Similarly, but unrelatedly, if Mayo had won any of the ten men’s finals in which they appeared from 1996-2021 inclusive, we feel safe in saying that it would not have been an isolated victory.
Similarly, if Limerick hadn’t held off Galway’s late fightback in the 2018 hurling final, they may not have won the championships of 2020, 2021 and 2022.
Last Sunday in Croke Park, Meath had nine points to spare on Kerry as they retained the Brendan Martin Cup with a confident and controlled performance.
While the challengers – aiming for a first title since 1993 – had a dream start with an unanswered 1-2 inside eight minutes, Meath didn’t panic at all and would end up outscoring their opponents by 3-10 to 0-5 for the remainder of proceedings.

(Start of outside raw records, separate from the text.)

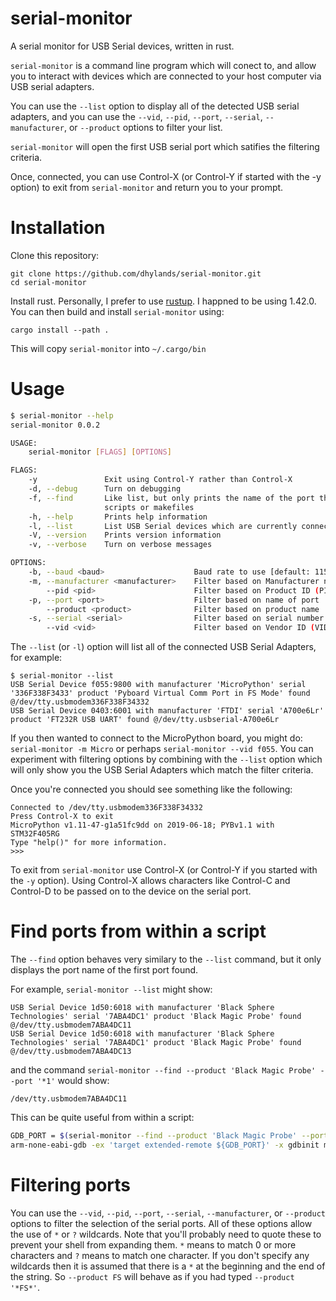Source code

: serial-monitor
==============

A serial monitor for USB Serial devices, written in rust.

`serial-monitor` is a command line program which will conect to, and allow you to interact with devices
which are connected to your host computer via USB serial adapters.

You can use the `--list` option to display all of the detected USB serial
adapters, and you can use the `--vid`, `--pid`, `--port`, `--serial`, 
`--manufacturer`, or `--product` options to filter your list.

`serial-monitor` will open the first USB serial port which satifies the
filtering criteria.

Once, connected, you can use Control-X (or Control-Y if started with the -y option)
to exit from `serial-monitor` and return you to your prompt.

Installation
============

Clone this repository:
```
git clone https://github.com/dhylands/serial-monitor.git
cd serial-monitor
```

Install rust. Personally, I prefer to use [rustup](https://rustup.rs/). I happned to be using 1.42.0.
You can then build and install `serial-monitor` using:
```
cargo install --path .
```
This will copy `serial-monitor` into `~/.cargo/bin`

Usage
=====

```bash
$ serial-monitor --help
serial-monitor 0.0.2

USAGE:
    serial-monitor [FLAGS] [OPTIONS]

FLAGS:
    -y               Exit using Control-Y rather than Control-X
    -d, --debug      Turn on debugging
    -f, --find       Like list, but only prints the name of the port that was found. This is useful for using from
                     scripts or makefiles
    -h, --help       Prints help information
    -l, --list       List USB Serial devices which are currently connected
    -V, --version    Prints version information
    -v, --verbose    Turn on verbose messages

OPTIONS:
    -b, --baud <baud>                    Baud rate to use [default: 115200]
    -m, --manufacturer <manufacturer>    Filter based on Manufacturer name
        --pid <pid>                      Filter based on Product ID (PID)
    -p, --port <port>                    Filter based on name of port
        --product <product>              Filter based on product name
    -s, --serial <serial>                Filter based on serial number
        --vid <vid>                      Filter based on Vendor ID (VID)
```

The `--list` (or `-l`) option will list all of the connected USB Serial Adapters, for example:
```
$ serial-monitor --list
USB Serial Device f055:9800 with manufacturer 'MicroPython' serial '336F338F3433' product 'Pyboard Virtual Comm Port in FS Mode' found @/dev/tty.usbmodem336F338F34332
USB Serial Device 0403:6001 with manufacturer 'FTDI' serial 'A700e6Lr' product 'FT232R USB UART' found @/dev/tty.usbserial-A700e6Lr
```

If you then wanted to connect to the MicroPython board, you might do: `serial-monitor -m Micro` or perhaps `serial-monitor --vid f055`.
You can experiment with filtering options by combining with the `--list` option which will only show you the USB Serial Adapters which
match the filter criteria.

Once you're connected you should see something like the following:
```
Connected to /dev/tty.usbmodem336F338F34332
Press Control-X to exit
MicroPython v1.11-47-g1a51fc9dd on 2019-06-18; PYBv1.1 with STM32F405RG
Type "help()" for more information.
>>> 
```

To exit from `serial-monitor` use Control-X (or Control-Y if you started with the `-y` option). Using Control-X allows characters like Control-C and Control-D
to be passed on to the device on the serial port.

Find ports from within a script
===============================

The `--find` option behaves very similary to the `--list` command, but it only displays the port name of the first port found.

For example, `serial-monitor --list` might show:
```
USB Serial Device 1d50:6018 with manufacturer 'Black Sphere Technologies' serial '7ABA4DC1' product 'Black Magic Probe' found @/dev/tty.usbmodem7ABA4DC11
USB Serial Device 1d50:6018 with manufacturer 'Black Sphere Technologies' serial '7ABA4DC1' product 'Black Magic Probe' found @/dev/tty.usbmodem7ABA4DC13
```
and the command `serial-monitor --find --product 'Black Magic Probe' --port '*1'` would show:
```
/dev/tty.usbmodem7ABA4DC11
```

This can be quite useful from within a script:
```bash
GDB_PORT = $(serial-monitor --find --product 'Black Magic Probe' --port '*1')
arm-none-eabi-gdb -ex 'target extended-remote ${GDB_PORT}' -x gdbinit myprogram.elf
```

Filtering ports
===============

You can use the `--vid`, `--pid`, `--port`, `--serial`, `--manufacturer`, or `--product` options to filter the selection of the serial ports.
All of these options allow the use of `*` or `?` wildcards. Note that you'll probably need to quote these to prevent your shell from expanding them.
`*` means to match 0 or more characters and `?` means to match one character. If you don't specify any wildcards then it is assumed that there is a `*`
at the beginning and the end of the string. So `--product FS` will behave as if you had typed `--product '*FS*'`.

Would they have done that if they didn’t have the confidence and belief that last year provided? Possibly not, though of course that 2021 victory owed much to the never-say-die attitude within Eamonn Murray’s squad.
Winners of the All-Ireland intermediate title in 2020, most observers would have considered them in bonus territory when they reached the semi-final stage, with the expectation that the ‘new firm’ of Dublin and Cork – winners of every All-Ireland since 2005 – would battle it out for honours again.

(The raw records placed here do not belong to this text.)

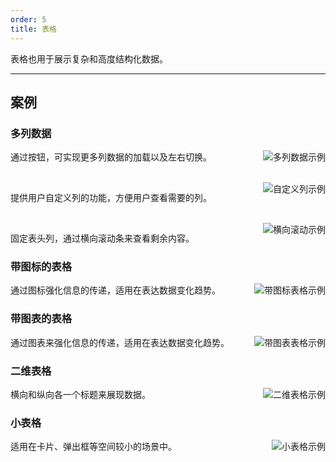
 ```yaml
---
order: 5
title: 表格
---
```


表格也用于展示复杂和高度结构化数据。

---

## 案例

### 多列数据

<img class="preview-img" align="right" alt="多列数据示例" src="https://os.alipayobjects.com/rmsportal/QZGYpJVtsTwFPmj.png">

通过按钮，可实现更多列数据的加载以及左右切换。

<br>

<img class="preview-img" align="right" alt="自定义列示例" src="https://os.alipayobjects.com/rmsportal/zWUjQRpJZhYsZbY.png">

提供用户自定义列的功能，方便用户查看需要的列。

<br>

<img class="preview-img" align="right" alt="横向滚动示例" src="https://os.alipayobjects.com/rmsportal/UOTwZLweENvwlnL.png">

固定表头列，通过横向滚动条来查看剩余内容。

### 带图标的表格

<img class="preview-img" align="right" alt="带图标表格示例" src="https://os.alipayobjects.com/rmsportal/OWEXWoGlsqyhVBB.png">

通过图标强化信息的传递，适用在表达数据变化趋势。

### 带图表的表格

<img class="preview-img" align="right" alt="带图表表格示例" src="https://os.alipayobjects.com/rmsportal/znVwTXxQpXuVqPl.png">

通过图表来强化信息的传递，适用在表达数据变化趋势。

### 二维表格

<img class="preview-img" align="right" alt="二维表格示例" src="https://os.alipayobjects.com/rmsportal/RQvqwEkXpHaFago.png">

横向和纵向各一个标题来展现数据。

### 小表格

<img class="preview-img" align="right" alt="小表格示例" src="https://os.alipayobjects.com/rmsportal/dMxxUThciHFQyXS.png">

适用在卡片、弹出框等空间较小的场景中。
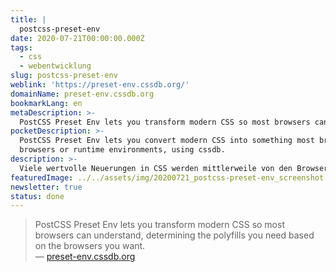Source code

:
 ```yaml
---
title: |
  postcss-preset-env
date: 2020-07-21T00:00:00.000Z
tags:
  - css
  - webentwicklung
slug: postcss-preset-env
weblink: 'https://preset-env.cssdb.org/'
domainName: preset-env.cssdb.org
bookmarkLang: en
metaDescription: >-
  PostCSS Preset Env lets you transform modern CSS so most browsers can understand, determining the polyfills you need based on the browsers you want.
pocketDescription: >-
  PostCSS Preset Env lets you convert modern CSS into something most browsers can understand, determining the polyfills you need based on your targeted
  browsers or runtime environments, using cssdb.
description: >-
  Viele wertvolle Neuerungen in CSS werden mittlerweile von den Browsern unterstützt. postcss-preset-env ist ein spannendes Tool um noch weitere, künftige Möglichkeiten bereits heute zu nutzen.
featuredImage: ../../assets/img/20200721_postcss-preset-env_screenshot.png
newsletter: true
status: done
---
```

<blockquote lang="en">PostCSS Preset Env lets you transform modern CSS so most browsers can understand, determining the polyfills you need based on the browsers you want.
<footer>— <a href="https://preset-env.cssdb.org/">preset-env.cssdb.org</a></footer></blockquote>
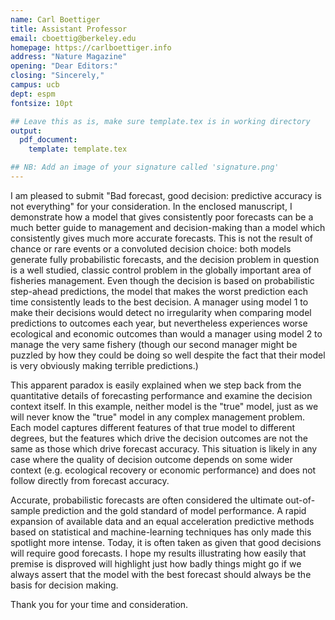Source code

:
 ```yaml
---
name: Carl Boettiger
title: Assistant Professor
email: cboettig@berkeley.edu
homepage: https://carlboettiger.info
address: "Nature Magazine"
opening: "Dear Editors:"
closing: "Sincerely,"
campus: ucb
dept: espm
fontsize: 10pt

## Leave this as is, make sure template.tex is in working directory
output:
  pdf_document:
    template: template.tex

## NB: Add an image of your signature called 'signature.png'
---
```


I am pleased to submit "Bad forecast, good decision: predictive accuracy is not everything" for your consideration.  In the enclosed manuscript, I demonstrate how a model that gives consistently poor forecasts can be a much better guide to management and decision-making than a model which consistently gives much more accurate forecasts.  This is not the result of chance or rare events or a convoluted decision choice: both models generate fully probabilistic forecasts, and the decision problem in question is a well studied, classic control problem in the globally important area of fisheries management. Even though the decision is based on probabilistic step-ahead predictions, the model that makes the worst prediction each time consistently leads to the best decision. A manager using model 1 to make their decisions would detect no irregularity when comparing model predictions to outcomes each year, but nevertheless experiences worse ecological and economic outcomes than would a manager using model 2 to manage the very same fishery (though our second manager might be puzzled by how they could be doing so well despite the fact that their model is very obviously making terrible predictions.)

This apparent paradox is easily explained when we step back from the quantitative details of forecasting performance and examine the decision context itself.  In this example, neither model is the "true" model, just as we will never know the "true" model in any complex management problem.  Each model captures different features of that true model to different degrees, but the features which drive the decision outcomes are not the same as those which drive forecast accuracy.  This situation is likely in any case where the quality of decision outcome depends on some wider context (e.g. ecological recovery or economic performance) and does not follow directly from forecast accuracy.

Accurate, probabilistic forecasts are often considered the ultimate out-of-sample prediction and the gold standard of model performance.  A rapid expansion of available data and an equal acceleration predictive methods based on statistical and machine-learning techniques has only made this spotlight more intense.  Today, it is often taken as given that good decisions will require good forecasts.  I hope my results illustrating how easily that premise is disproved will highlight just how badly things might go if we always assert that the model with the best forecast should always be the basis for decision making. 

Thank you for your time and consideration.
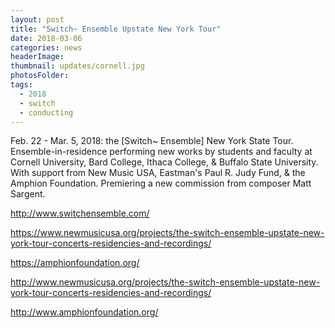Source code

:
 ```yaml
---
layout: post
title: "Switch~ Ensemble Upstate New York Tour"
date: 2018-03-06
categories: news
headerImage:
thumbnail: updates/cornell.jpg
photosFolder:
tags:
  - 2018
  - switch
  - conducting
---
```


Feb. 22 - Mar. 5, 2018: the [Switch~ Ensemble] New York State Tour.
Ensemble-in-residence performing new works by students and faculty at Cornell University, Bard College, Ithaca College, & Buffalo State University. With support from New Music USA, Eastman's Paul R. Judy Fund, & the Amphion Foundation. Premiering a new commission from composer Matt Sargent.

http://www.switchensemble.com/

https://www.newmusicusa.org/projects/the-switch-ensemble-upstate-new-york-tour-concerts-residencies-and-recordings/

https://amphionfoundation.org/

http://www.newmusicusa.org/projects/the-switch-ensemble-upstate-new-york-tour-concerts-residencies-and-recordings/

http://www.amphionfoundation.org/
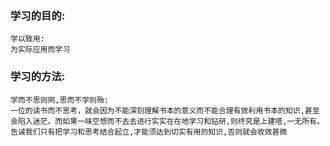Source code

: ### 学习的目的:

```
学以致用:
为实际应用而学习
```

### 学习的方法:

```
学而不思则罔,思而不学则殆:
一位的读书而不思考，就会因为不能深刻理解书本的意义而不能合理有效利用书本的知识,甚至会陷入迷茫。而如果一味空想而不去去进行实实在在地学习和钻研,则终究是上建塔,一无所有。告诫我们只有把学习和思考结合起立,才能须达到切实有用的知识,否则就会收效甚微
```



#### 	




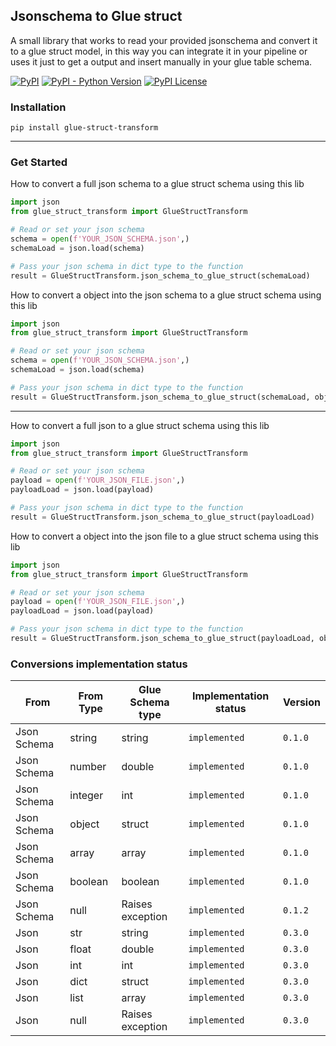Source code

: ##  Jsonschema to Glue struct



A small library that works to read your provided jsonschema and convert it to a glue struct model, in this way you can integrate it in your pipeline or uses it just to get a output and insert manually in your glue table schema.


[![PyPI](https://img.shields.io/pypi/v/glue-struct-transform)](https://pypi.org/project/glue-struct-transform/)
[![PyPI - Python Version](https://img.shields.io/pypi/pyversions/glue-struct-transform)](https://pypi.org/project/glue-struct-transform/)
[![PyPI License](https://img.shields.io/pypi/l/glue-struct-transform)](https://pypi.org/project/glue-struct-transform/)

###  Installation
    pip install glue-struct-transform

---
### Get Started
How to convert a full json schema to a glue struct schema using this lib
```Python
import json
from glue_struct_transform import GlueStructTransform

# Read or set your json schema
schema = open(f'YOUR_JSON_SCHEMA.json',)
schemaLoad = json.load(schema)

# Pass your json schema in dict type to the function
result = GlueStructTransform.json_schema_to_glue_struct(schemaLoad)
```

How to convert a object into the json schema to a glue struct schema using this lib
```Python
import json
from glue_struct_transform import GlueStructTransform

# Read or set your json schema
schema = open(f'YOUR_JSON_SCHEMA.json',)
schemaLoad = json.load(schema)

# Pass your json schema in dict type to the function
result = GlueStructTransform.json_schema_to_glue_struct(schemaLoad, objectField = "objectKey", fullSchema = False)
```

---

How to convert a full json to a glue struct schema using this lib
```Python
import json
from glue_struct_transform import GlueStructTransform

# Read or set your json schema
payload = open(f'YOUR_JSON_FILE.json',)
payloadLoad = json.load(payload)

# Pass your json schema in dict type to the function
result = GlueStructTransform.json_schema_to_glue_struct(payloadLoad)
```

How to convert a object into the json file to a glue struct schema using this lib
```Python
import json
from glue_struct_transform import GlueStructTransform

# Read or set your json schema
payload = open(f'YOUR_JSON_FILE.json',)
payloadLoad = json.load(payload)

# Pass your json schema in dict type to the function
result = GlueStructTransform.json_schema_to_glue_struct(payloadLoad, objectField = "objectKey", fullBody = False)
```


### Conversions implementation status
|From  |From Type	|Glue Schema type	| Implementation status	|Version
|-------------------------|-------------------------|---------------------|---------------|----------
|Json Schema |string	|string	|`implemented`	|`0.1.0`
|Json Schema |number	|double	|`implemented`	|`0.1.0`
|Json Schema |integer	|int	|`implemented`	|`0.1.0`
|Json Schema |object	|struct	|`implemented`	|`0.1.0`
|Json Schema |array	|array	|`implemented`	|`0.1.0`
|Json Schema |boolean	|boolean	|`implemented`	|`0.1.0`
|Json Schema |null	|Raises exception	|`implemented`	|`0.1.2`
|Json |str	|string	|`implemented`	|`0.3.0`
|Json |float    |double	|`implemented`	|`0.3.0`
|Json |int	|int	|`implemented`	|`0.3.0`
|Json |dict	|struct	|`implemented`	|`0.3.0`
|Json |list	|array	|`implemented`	|`0.3.0`
|Json |null	|Raises exception	|`implemented`	|`0.3.0`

When Meath trailed by seven points as that semi-final wound down, it looked as if the pre-match expectations were correct, but two goals helped to force the game to extra time, where they eased clear of Cork before then seeing off a five-in-a-row-chasing Dublin to book themselves a place in the final.
This year, they didn’t play outstandingly well in every game, but the glow of champions works both ways – it convinces you that you can dig out a result when needed and it also intimidates the opposition to an extent.
In the Sir Alex Ferguson era, Manchester United often scored late winning or equalising goals – it was because they believed they could but, equally, because the other team feared it happening.
So, from a position just over a year ago where it looked as if we were still in the midst of a duopoly, there is now another big player – and it was notable that neither Cork nor Dublin made this year’s semi-finals.
Others sense an opening – much like in the men’s game, where Dublin’s slight dip from near-perfection has increased the democratisation again – though the previous dominators will of course look to bounce back strongly.
Meath may not reign supreme in perpetuity – Vikki Wall and Orlagh Lally will soon move to Australia to play in the AFLW while Emma Troy is set to go travelling – but they have done the hard part in getting the big wheel turning. It’s a lot easier to keep it going.
Also, there were 46,440 present in Croke Park on Sunday. With that and a capacity crowd at Wembley for the final of Euro 2022 as England beat Germany, it was certainly a good day in terms of showcasing women’s sport.
In contrast to the fresh pairing in the ladies’ football final, Sunday’s All-Ireland senior camogie decider at Croke Park is a familiar pairing.
Cork and Kilkenny do battle for the fifth time in the past decade, and Galway are the only other county to have appeared in the final since 2012.
Prior to that, Wexford featured in four finals over six years, and you have to go back to Tipperary and 2006 for the last time anyone else was there.
That’s not intended as a criticism, it’s just the way it is – as with hurling, camogie isn’t an easy sport to master. The best are the best because they dedicate so much to it, so getting up to their level is a considerable challenge.
Much has changed for Cork and Kilkenny since their 2010s rivalry was at its peak under the management of Paudie Murray and Anne Downey respectively. Matthew Twomey and Brian Dowling are now in charge as the pair duke it out again.
Last year, Cork beat Kilkenny at the semi-final stage but lost out to Galway in the final, whom the Cats had overcome in the 2020 decider.
Once more, there is likely to be little between the sides – and if you bet on them being involved again a year hence, you’d get a good run for your money.
The weather last Saturday must have felt like the gods playing a cruel trick on club GAA, finally given a chance for some proper scheduling in July and August.
It proved but a temporary blip and Sunday brought lovely weather as I covered Fr O’Neills against Blarney in the Co-op SuperStores Cork Senior A Hurling Championship at Caherlag.
The previous night, the local club Erin’s Own had beaten Glen Rovers in the premier senior championship and the team manager Martin Bowen was on duty at the gate on Sunday – it’s an element of the GAA that is almost satirised but it is almost unique and makes the organisation what it is.
Fr O’Neills, beaten in the last two finals, won by 3-23 to 0-16 against a Blarney team that finished with 14 players, which did nothing to alter the sense that they were being officiated a bit too strictly.
Early in the second half, one of their selectors audibly complained about the first-half free count being 10-2 against them, prompting a Fr O’Neills supporter behind the wire to proudly proclaim: “Our lads are fierce clean, nearly too nice!”